About this exercise:
In your reply, repeat every entry exactly and skip over each picture.

Material shown:

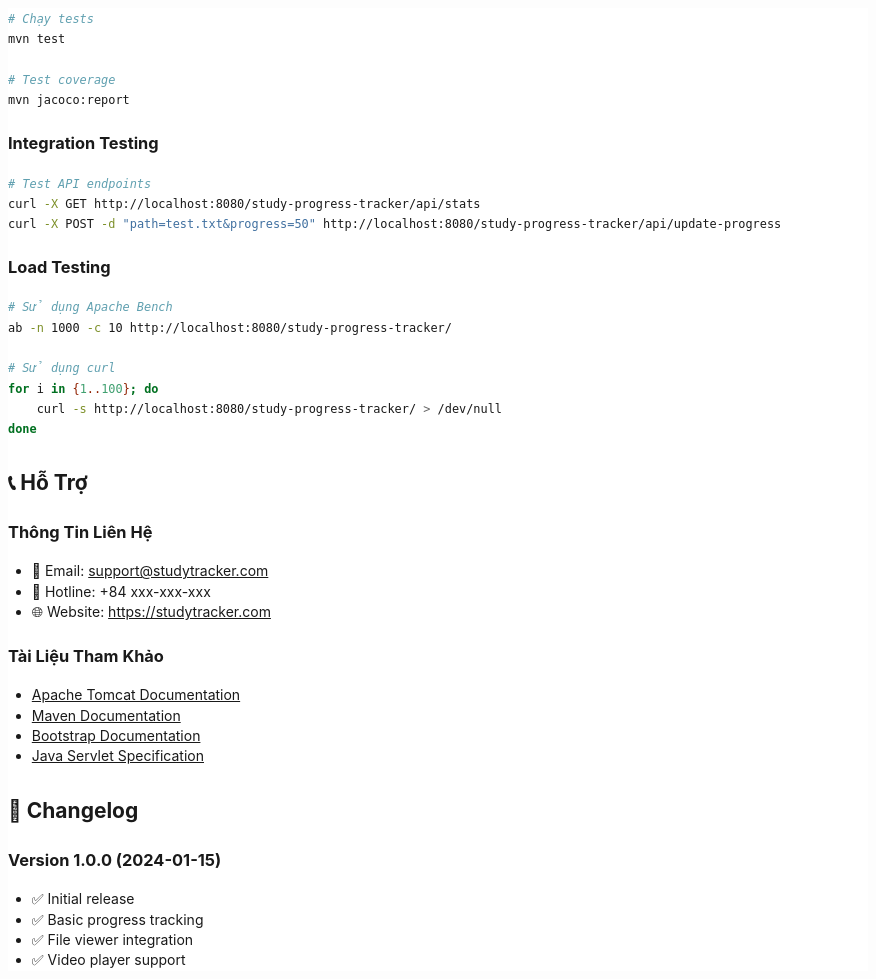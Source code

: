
 ```bash
# Chạy tests
mvn test

# Test coverage
mvn jacoco:report
```

### Integration Testing

```bash
# Test API endpoints
curl -X GET http://localhost:8080/study-progress-tracker/api/stats
curl -X POST -d "path=test.txt&progress=50" http://localhost:8080/study-progress-tracker/api/update-progress
```

### Load Testing

```bash
# Sử dụng Apache Bench
ab -n 1000 -c 10 http://localhost:8080/study-progress-tracker/

# Sử dụng curl
for i in {1..100}; do
    curl -s http://localhost:8080/study-progress-tracker/ > /dev/null
done
```

## 📞 Hỗ Trợ

### Thông Tin Liên Hệ

- 📧 Email: support@studytracker.com
- 📱 Hotline: +84 xxx-xxx-xxx
- 🌐 Website: https://studytracker.com

### Tài Liệu Tham Khảo

- [Apache Tomcat Documentation](https://tomcat.apache.org/tomcat-9.0-doc/)
- [Maven Documentation](https://maven.apache.org/guides/)
- [Bootstrap Documentation](https://getbootstrap.com/docs/)
- [Java Servlet Specification](https://javaee.github.io/servlet-spec/)

## 📝 Changelog

### Version 1.0.0 (2024-01-15)
- ✅ Initial release
- ✅ Basic progress tracking
- ✅ File viewer integration
- ✅ Video player support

Problem solution:
Source code

:
 ```bash
# Chạy tests
mvn test

# Test coverage
mvn jacoco:report
```

### Integration Testing

```bash
# Test API endpoints
curl -X GET http://localhost:8080/study-progress-tracker/api/stats
curl -X POST -d "path=test.txt&progress=50" http://localhost:8080/study-progress-tracker/api/update-progress
```

### Load Testing

```bash
# Sử dụng Apache Bench
ab -n 1000 -c 10 http://localhost:8080/study-progress-tracker/

# Sử dụng curl
for i in {1..100}; do
    curl -s http://localhost:8080/study-progress-tracker/ > /dev/null
done
```

## 📞 Hỗ Trợ

### Thông Tin Liên Hệ

- 📧 Email: support@studytracker.com
- 📱 Hotline: +84 xxx-xxx-xxx
- 🌐 Website: https://studytracker.com

### Tài Liệu Tham Khảo

- [Apache Tomcat Documentation](https://tomcat.apache.org/tomcat-9.0-doc/)
- [Maven Documentation](https://maven.apache.org/guides/)
- [Bootstrap Documentation](https://getbootstrap.com/docs/)
- [Java Servlet Specification](https://javaee.github.io/servlet-spec/)

## 📝 Changelog

### Version 1.0.0 (2024-01-15)
- ✅ Initial release
- ✅ Basic progress tracking
- ✅ File viewer integration
- ✅ Video player support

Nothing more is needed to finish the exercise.